TASK REQUIREMENTS - Reproduce all lines of the listing below in which the word "서비스의" occurs.

SUPPLIED MATERIAL -
Content starts

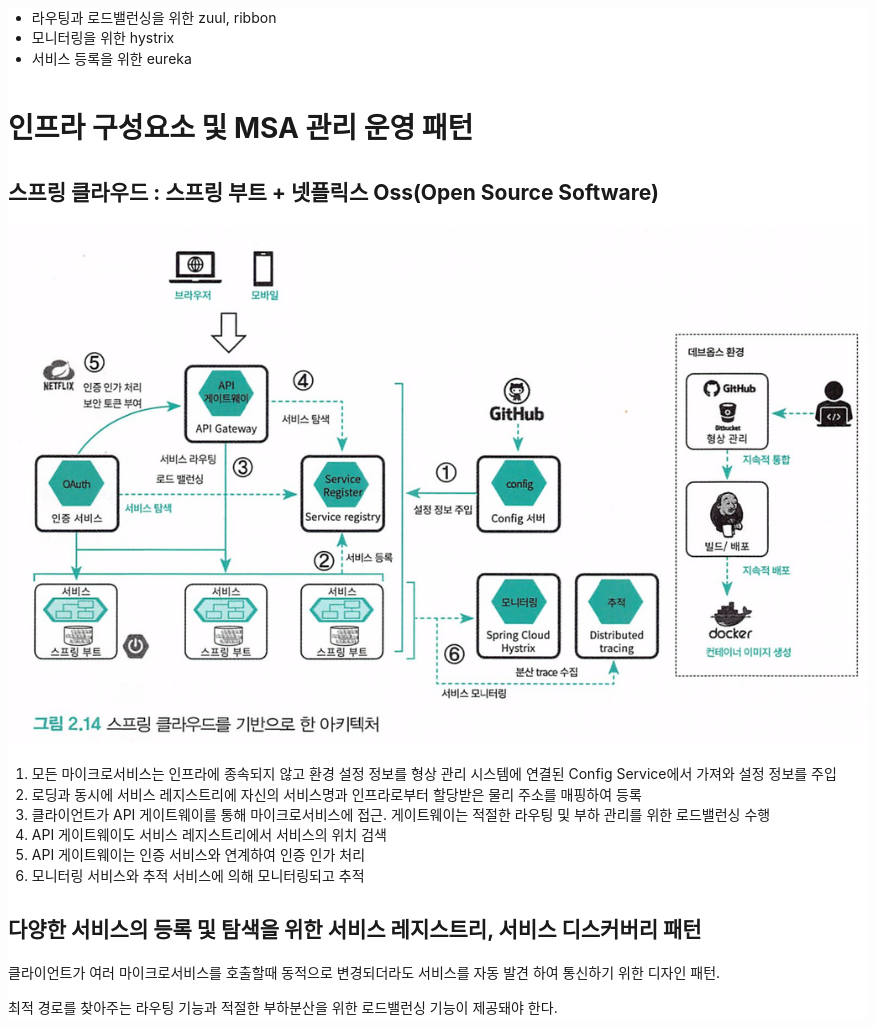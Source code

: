 * 라우팅과 로드밸런싱을 위한 zuul, ribbon
* 모니터링을 위한 hystrix
* 서비스 등록을 위한 eureka



# 인프라 구성요소 및 MSA 관리 운영 패턴

## 스프링 클라우드 : 스프링 부트 + 넷플릭스 Oss(Open Source Software)

![image-20240427140151744](./images//image-20240427140151744.png)

1. 모든 마이크로서비스는 인프라에 종속되지 않고 환경 설정 정보를 형상 관리 시스템에 연결된 Config Service에서 가져와 설정 정보를 주입
2. 로딩과 동시에 서비스 레지스트리에 자신의 서비스명과 인프라로부터 할당받은 물리 주소를 매핑하여 등록 
3. 클라이언트가 API 게이트웨이를 통해 마이크로서비스에 접근. 게이트웨이는 적절한 라우팅 및 부하 관리를 위한 로드밸런싱 수행 
4. API 게이트웨이도 서비스 레지스트리에서 서비스의 위치 검색
5. API 게이트웨이는 인증 서비스와 연계하여 인증 인가 처리 
6. 모니터링 서비스와 추적 서비스에 의해 모니터링되고 추적 



## 다양한 서비스의 등록 및 탐색을 위한 서비스 레지스트리, 서비스 디스커버리 패턴

클라이언트가 여러 마이크로서비스를 호출할때 동적으로 변경되더라도 서비스를 자동 발견 하여 통신하기 위한 디자인 패턴.

최적 경로를 찾아주는 라우팅 기능과 적절한 부하분산을 위한 로드밸런싱 기능이 제공돼야 한다.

Content ends

RESPONSE -
4. API 게이트웨이도 서비스 레지스트리에서 서비스의 위치 검색
## 다양한 서비스의 등록 및 탐색을 위한 서비스 레지스트리, 서비스 디스커버리 패턴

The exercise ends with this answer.